As for the initial inspiration that compelled my decision to write this particular book at this particular time:

Earlier in my young adult life I spent six years in an interracial relationship. As educated as I thought I was on the topic of race and bias, as open-minded and progressive as my upbringing had been, it turns out I had only a glimpse of the bigger picture and so very much to learn. Witnessing, tangentially experiencing, and responding to the countless “microaggressions,” recurring police harassment, and flat-out bigotry my partner dealt with on a day-to-day basis forever changed my worldview on the reality of privilege and prejudice in America.

Later in my writing career, it struck me that this experience offered not only the seeds of a topical and dramatic story, but brought to the conversation the specific, shared, and disparate perspectives of a mixed-race couple. That seemed a compelling point-of-view to explore, particularly because the lack of experiential or emotional empathy on both sides is what too often leaves participants in the discussion struggling for true understanding.

As a long-time contributor at HuffPost, I had referenced my personal experience in a couple of op-eds on the topic of race, which not only gave me access to a wider audience open to that conversation, but allowed me proximity to dialogue and feedback from both sides of the racial divide. As I began to formulate the narrative of this novel, that education helped bring the story into the current zeitgeist. I knew it was time to write it, something I began doing in 2016.

  1. Which part of your book was most challenging to write about?

The exploration of a culture outside my own. Particularly given current and meaningful sensitivities about white writers including characters of color in their books, it was essential to me to get it right—for readers, for members of that community, and for the sake of my story’s authenticity.

A current trend in the literary industry (and other artistic mediums) is to frame the lack of equal opportunity for diverse voices as a problem that can be solved by limiting the voices of others… as if shutting out one set of voices will magically level the playing field for others! In fact, any mandate that tells artists what they can and cannot say, who they can and cannot write about, which stories and characters they can explore and which they cannot, is literally antithetical to the philosophy of artistic freedom. The problem is solved by giving more bona fide opportunities to diverse voices without censoring or limiting the those of others.

BUT…

It is also true that when one writes about anything outside their own reality and experience—whether race, gender, religion, orientation, ethnicity, country, planet, etc.—they are obligated to do the research, honor the nuances and sensibilities; take the time, and make the effort to fully flesh-out every aspect of those elements with which they are less familiar, injecting as much authenticity and realism as possible.
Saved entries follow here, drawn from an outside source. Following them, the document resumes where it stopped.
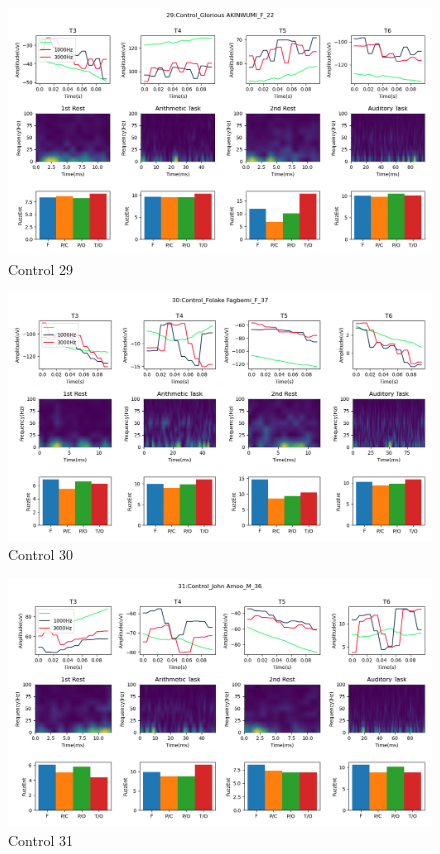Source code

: \documentclass[conference]{IEEEconf}
\begin{document}
\clearpage
\begin{figure}
  \includegraphics[width=\textwidth]{../../data_analysis_results/results/Control/29.png}
  \caption{Control 29}
  \label{fig:control_29}
\end{figure}
\clearpage
\begin{figure}
  \includegraphics[width=\textwidth]{../../data_analysis_results/results/Control/30.png}
  \caption{Control 30}
  \label{fig:control_30}
\end{figure}
\clearpage
\begin{figure}
  \includegraphics[width=\textwidth]{../../data_analysis_results/results/Control/31.png}
  \caption{Control 31}
  \label{fig:control_31}
\end{figure}
\end{document}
I certainly felt that obligation, which made that aspect of my story the most challenging… and the most compelling.

  1. What message do you hope readers will take from reading your book?
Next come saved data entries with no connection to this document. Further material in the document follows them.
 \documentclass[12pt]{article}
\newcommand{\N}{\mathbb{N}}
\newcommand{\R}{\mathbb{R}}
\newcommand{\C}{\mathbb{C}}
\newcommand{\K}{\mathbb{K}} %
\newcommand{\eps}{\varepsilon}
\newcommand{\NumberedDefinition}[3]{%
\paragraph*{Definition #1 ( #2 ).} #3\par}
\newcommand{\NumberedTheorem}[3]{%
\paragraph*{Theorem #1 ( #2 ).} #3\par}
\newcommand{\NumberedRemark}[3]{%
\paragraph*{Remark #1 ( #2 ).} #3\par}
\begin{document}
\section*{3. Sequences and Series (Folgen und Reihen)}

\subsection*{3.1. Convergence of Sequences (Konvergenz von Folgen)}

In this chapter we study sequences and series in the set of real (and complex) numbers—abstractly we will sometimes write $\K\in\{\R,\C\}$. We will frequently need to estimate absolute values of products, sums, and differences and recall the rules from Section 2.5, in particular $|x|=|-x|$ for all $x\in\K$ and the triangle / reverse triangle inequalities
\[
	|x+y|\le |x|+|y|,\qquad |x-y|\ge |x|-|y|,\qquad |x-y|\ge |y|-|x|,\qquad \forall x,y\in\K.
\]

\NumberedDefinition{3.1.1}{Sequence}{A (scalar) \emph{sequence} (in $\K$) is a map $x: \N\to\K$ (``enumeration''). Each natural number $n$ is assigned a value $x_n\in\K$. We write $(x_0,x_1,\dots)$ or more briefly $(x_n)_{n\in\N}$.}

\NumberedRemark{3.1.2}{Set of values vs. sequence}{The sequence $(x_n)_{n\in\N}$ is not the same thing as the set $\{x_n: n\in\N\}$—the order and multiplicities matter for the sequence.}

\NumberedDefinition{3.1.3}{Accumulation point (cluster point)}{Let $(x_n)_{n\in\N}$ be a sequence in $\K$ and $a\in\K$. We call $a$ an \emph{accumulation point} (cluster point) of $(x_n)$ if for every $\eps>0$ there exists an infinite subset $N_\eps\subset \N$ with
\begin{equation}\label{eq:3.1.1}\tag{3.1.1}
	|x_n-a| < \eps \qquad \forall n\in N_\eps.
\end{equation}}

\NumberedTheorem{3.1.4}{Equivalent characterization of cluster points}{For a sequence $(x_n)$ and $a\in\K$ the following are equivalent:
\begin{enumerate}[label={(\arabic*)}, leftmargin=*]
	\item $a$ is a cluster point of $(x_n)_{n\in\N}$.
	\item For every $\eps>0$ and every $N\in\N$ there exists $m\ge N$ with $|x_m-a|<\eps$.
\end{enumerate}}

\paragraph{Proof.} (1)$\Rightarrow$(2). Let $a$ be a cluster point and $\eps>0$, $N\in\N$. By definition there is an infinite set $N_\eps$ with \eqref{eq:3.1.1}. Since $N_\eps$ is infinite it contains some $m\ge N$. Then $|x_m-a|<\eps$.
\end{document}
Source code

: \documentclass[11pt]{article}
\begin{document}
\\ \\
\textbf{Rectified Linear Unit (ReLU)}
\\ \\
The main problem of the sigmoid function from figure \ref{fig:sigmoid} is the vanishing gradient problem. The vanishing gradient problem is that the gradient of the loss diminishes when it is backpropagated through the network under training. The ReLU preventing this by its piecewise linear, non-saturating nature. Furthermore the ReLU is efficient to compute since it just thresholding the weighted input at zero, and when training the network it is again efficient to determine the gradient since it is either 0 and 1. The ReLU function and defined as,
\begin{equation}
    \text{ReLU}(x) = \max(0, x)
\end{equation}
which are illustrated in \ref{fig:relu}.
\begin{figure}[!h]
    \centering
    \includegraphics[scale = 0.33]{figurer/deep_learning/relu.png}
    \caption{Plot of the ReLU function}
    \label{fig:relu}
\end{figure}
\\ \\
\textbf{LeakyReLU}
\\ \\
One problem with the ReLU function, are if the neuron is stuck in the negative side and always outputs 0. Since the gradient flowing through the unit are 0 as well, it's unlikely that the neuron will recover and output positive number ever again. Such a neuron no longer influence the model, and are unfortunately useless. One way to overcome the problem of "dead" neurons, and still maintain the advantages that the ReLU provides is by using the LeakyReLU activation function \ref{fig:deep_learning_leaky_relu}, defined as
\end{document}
Beyond the most basic enjoyment of reading a really good read that takes them on an emotional ride that stirs any number of thoughts and reactions:

  • Greater understanding and deepened empathy in terms of our prevailing racial divides and prejudices.
  • A more acute awareness of how those divides and prejudices play out—in ways large and small—in the everyday lives of everyday people, particularly people of color.
  • A knowledge that love, honest connection, and open minds can transcend even the most caustic of circumstances.
  • A message that we are all made of the same stuff and have the same human desires for love, family, safety, peace, and the right to live freely without limitation.
    • And, particularly for white readers, I hope that they—as I did in my earlier experience—gain a more honest and realistic perspective of what white privilege affords them, even, perhaps, without their noticing, and what, conversely, people of color deal with every single day in terms of hard prejudice, casual racism, police profiling, and disproportionate justice.
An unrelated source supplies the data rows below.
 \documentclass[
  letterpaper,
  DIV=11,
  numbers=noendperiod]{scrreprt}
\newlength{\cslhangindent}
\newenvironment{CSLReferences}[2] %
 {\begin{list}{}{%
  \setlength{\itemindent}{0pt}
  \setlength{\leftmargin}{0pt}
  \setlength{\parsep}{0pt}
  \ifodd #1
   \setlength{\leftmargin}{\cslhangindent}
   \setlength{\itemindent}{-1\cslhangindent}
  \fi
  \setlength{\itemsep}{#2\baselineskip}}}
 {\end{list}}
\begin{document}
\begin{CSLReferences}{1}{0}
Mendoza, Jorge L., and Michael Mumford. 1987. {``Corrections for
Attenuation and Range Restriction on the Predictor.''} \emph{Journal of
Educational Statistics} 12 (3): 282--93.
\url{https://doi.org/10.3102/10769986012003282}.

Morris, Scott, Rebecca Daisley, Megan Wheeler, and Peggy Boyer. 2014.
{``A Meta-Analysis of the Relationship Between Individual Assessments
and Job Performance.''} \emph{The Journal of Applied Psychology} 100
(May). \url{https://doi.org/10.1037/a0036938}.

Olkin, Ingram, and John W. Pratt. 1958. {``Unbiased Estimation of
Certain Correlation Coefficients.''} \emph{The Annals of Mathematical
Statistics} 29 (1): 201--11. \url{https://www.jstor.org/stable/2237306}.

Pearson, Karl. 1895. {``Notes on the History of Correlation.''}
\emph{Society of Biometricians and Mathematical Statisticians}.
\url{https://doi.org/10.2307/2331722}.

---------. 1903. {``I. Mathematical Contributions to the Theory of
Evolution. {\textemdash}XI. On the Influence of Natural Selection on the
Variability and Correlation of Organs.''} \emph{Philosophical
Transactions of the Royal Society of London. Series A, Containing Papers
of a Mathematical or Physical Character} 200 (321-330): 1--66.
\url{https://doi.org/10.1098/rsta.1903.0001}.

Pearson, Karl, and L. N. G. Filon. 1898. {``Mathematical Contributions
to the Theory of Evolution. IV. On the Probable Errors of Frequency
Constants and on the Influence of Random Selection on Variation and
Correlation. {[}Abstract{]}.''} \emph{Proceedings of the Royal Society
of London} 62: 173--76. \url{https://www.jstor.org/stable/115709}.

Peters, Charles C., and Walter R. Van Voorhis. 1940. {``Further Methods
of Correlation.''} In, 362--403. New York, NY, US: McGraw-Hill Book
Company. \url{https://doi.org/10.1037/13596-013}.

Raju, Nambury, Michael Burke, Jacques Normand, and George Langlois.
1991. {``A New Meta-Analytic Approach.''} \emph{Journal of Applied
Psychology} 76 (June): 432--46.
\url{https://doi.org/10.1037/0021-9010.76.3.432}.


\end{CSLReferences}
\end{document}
When you focus on a theme as large and pervasive as racial conflict in America, telling your story through the lens of a specific group of people in a specific time, place, and set of circumstances—particularly as a white writer—you do so with the expressed understanding that you are on sacred ground. This is not a topic to be taken lightly, or given short shrift, certainly not at this moment in history, and in this particular country. I want my absolute respect for that reality to be a take-away as well.